How do you feel about limiting loans against assets and total wealth based taxes?

In general I try to avoid talking about these things because people get touchy and act like the situation is hopeless. Captial Gains taxes does have an affect and it does improve the situation. And obviously what you brought up are clear concerns with how it is often setup today. So I'm interested in how we could continue to make things better in that regard

[-] Serinus@lemmy.ml 6 points 1 year ago

I'm not really in favor of a wealth tax. Maybe, if we really need to claw back our mistakes, but I think there are better approaches.

A tax on loans based on wealth seems great though. If you have the wealth, why are you borrowing? What are the legitimate uses of secured loans?

Capital gains taxes should be higher than payroll taxes.
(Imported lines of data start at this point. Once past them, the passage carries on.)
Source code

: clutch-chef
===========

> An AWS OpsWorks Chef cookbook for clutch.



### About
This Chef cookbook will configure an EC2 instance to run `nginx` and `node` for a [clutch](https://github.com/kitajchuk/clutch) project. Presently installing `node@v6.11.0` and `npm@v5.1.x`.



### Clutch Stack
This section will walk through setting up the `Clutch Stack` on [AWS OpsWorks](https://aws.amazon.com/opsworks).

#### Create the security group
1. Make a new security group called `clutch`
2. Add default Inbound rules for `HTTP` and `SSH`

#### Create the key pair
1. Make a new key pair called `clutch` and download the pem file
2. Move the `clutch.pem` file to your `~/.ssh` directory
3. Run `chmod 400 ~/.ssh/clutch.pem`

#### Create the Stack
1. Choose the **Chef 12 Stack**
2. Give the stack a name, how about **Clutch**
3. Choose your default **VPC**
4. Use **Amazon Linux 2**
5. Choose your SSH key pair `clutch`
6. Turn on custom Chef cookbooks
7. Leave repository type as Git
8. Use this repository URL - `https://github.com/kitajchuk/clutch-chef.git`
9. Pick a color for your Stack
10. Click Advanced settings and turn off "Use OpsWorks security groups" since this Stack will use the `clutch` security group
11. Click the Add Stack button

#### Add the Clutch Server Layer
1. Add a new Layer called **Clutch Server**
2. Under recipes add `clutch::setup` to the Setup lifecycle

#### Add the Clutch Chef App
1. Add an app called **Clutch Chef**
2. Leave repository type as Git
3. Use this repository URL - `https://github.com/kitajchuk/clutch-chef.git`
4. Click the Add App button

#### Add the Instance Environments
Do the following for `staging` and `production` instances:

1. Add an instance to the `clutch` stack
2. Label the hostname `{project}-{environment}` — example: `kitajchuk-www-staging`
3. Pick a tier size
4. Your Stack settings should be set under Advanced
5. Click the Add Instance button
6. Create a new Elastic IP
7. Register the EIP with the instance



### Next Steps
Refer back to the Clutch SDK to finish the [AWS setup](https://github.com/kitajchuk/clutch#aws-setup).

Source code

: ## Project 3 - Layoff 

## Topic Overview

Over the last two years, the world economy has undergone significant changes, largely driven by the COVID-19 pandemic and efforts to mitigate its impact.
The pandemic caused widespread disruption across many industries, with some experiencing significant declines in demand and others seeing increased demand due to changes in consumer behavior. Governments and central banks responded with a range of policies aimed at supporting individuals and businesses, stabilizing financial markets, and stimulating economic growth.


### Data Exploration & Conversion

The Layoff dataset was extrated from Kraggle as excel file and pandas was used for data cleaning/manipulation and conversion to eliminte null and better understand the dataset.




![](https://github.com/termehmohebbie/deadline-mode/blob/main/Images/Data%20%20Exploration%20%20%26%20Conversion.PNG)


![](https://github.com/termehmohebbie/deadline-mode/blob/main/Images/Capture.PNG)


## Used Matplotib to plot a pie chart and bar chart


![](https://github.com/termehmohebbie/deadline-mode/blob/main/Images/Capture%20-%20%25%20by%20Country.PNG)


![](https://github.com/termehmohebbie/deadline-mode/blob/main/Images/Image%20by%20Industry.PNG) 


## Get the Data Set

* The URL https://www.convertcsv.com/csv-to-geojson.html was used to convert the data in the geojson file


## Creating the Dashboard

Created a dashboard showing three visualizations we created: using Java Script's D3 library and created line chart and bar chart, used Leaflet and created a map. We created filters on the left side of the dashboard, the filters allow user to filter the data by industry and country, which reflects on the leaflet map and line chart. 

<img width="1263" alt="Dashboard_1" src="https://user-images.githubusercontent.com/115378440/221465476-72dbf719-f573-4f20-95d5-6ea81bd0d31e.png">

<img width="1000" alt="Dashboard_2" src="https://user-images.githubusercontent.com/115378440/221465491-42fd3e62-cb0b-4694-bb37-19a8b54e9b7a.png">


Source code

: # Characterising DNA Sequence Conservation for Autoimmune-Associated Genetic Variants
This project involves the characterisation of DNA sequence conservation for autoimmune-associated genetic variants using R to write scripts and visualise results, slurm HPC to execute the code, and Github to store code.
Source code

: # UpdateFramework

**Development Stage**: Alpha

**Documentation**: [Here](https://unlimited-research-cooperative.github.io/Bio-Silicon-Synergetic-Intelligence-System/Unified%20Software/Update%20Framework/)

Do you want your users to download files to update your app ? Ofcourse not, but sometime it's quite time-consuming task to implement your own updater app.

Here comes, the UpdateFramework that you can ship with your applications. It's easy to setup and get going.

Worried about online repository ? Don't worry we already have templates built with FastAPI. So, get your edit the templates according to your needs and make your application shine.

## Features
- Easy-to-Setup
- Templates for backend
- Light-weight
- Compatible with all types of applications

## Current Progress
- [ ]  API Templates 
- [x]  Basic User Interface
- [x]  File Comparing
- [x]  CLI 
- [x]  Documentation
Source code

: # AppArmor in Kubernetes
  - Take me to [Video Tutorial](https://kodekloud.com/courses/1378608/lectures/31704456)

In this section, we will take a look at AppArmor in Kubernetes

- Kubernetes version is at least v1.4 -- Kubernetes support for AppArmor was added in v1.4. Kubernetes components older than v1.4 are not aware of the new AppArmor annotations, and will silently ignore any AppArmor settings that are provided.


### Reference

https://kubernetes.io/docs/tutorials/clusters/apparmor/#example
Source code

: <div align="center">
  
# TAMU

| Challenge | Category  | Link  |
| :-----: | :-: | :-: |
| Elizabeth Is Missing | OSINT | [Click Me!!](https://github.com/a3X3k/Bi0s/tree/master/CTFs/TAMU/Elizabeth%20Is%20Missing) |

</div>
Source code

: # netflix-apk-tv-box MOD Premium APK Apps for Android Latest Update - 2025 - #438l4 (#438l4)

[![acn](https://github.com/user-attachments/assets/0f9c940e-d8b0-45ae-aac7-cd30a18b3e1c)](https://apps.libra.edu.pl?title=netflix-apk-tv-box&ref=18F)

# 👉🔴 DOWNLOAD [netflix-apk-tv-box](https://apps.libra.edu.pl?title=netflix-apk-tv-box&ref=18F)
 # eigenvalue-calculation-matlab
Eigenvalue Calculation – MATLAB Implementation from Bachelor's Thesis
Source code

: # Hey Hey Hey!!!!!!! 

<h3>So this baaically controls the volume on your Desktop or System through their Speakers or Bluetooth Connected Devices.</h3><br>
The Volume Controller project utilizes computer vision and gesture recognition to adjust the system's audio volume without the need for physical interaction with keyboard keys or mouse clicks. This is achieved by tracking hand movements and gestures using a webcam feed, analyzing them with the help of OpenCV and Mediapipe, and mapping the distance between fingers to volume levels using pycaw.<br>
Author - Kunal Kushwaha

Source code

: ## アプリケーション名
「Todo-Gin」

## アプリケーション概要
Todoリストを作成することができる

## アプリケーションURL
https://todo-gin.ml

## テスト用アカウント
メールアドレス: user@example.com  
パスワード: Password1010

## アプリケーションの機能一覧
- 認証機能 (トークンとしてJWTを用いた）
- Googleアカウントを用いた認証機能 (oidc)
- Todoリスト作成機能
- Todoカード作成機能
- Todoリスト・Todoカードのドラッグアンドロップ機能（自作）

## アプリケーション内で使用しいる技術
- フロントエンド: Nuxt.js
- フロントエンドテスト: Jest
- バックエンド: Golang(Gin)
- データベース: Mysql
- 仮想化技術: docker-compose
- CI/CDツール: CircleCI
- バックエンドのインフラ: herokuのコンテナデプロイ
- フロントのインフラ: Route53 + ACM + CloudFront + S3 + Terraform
Always and forever.

Marginal tax rates exist for a reason, and it's absurd that we stop progressive taxation after $700k. The difference between making $800k/year and making $15m/year is ridiculous. At $800k/year you at least want to make the business last for a decade. After you cash out for $15m in a year, are you really accountable to anyone?

[-] unfreeradical@lemmy.world 4 points 1 year ago* (last edited 1 year ago)

I'm just spitballing here, but maybe the solution is just, like, you know, tax the rich...?

I mean, really tax them, you know, all in, no bars, just get in there, and tax the hell right out of them.

Whad'ya say? Think it might work?

[-] tdawg@lemmy.world -1 points 1 year ago

Yes that's why I said "total wealth based taxes." If you want to make a meaningful contribution to the conversation maybe actually read what other people are talking about

[-] unfreeradical@lemmy.world -1 points 1 year ago* (last edited 1 year ago)

I get it. You want dialogue, discussion, and deliberation. Nothing hasty.

There are lots of angles to consider, and one thing for sure is no one ever gave them much thought.

Perhaps it would take at least two more decades of development and planning to achieve any kind of tax code that is more sensible and equitable than the one currently in place.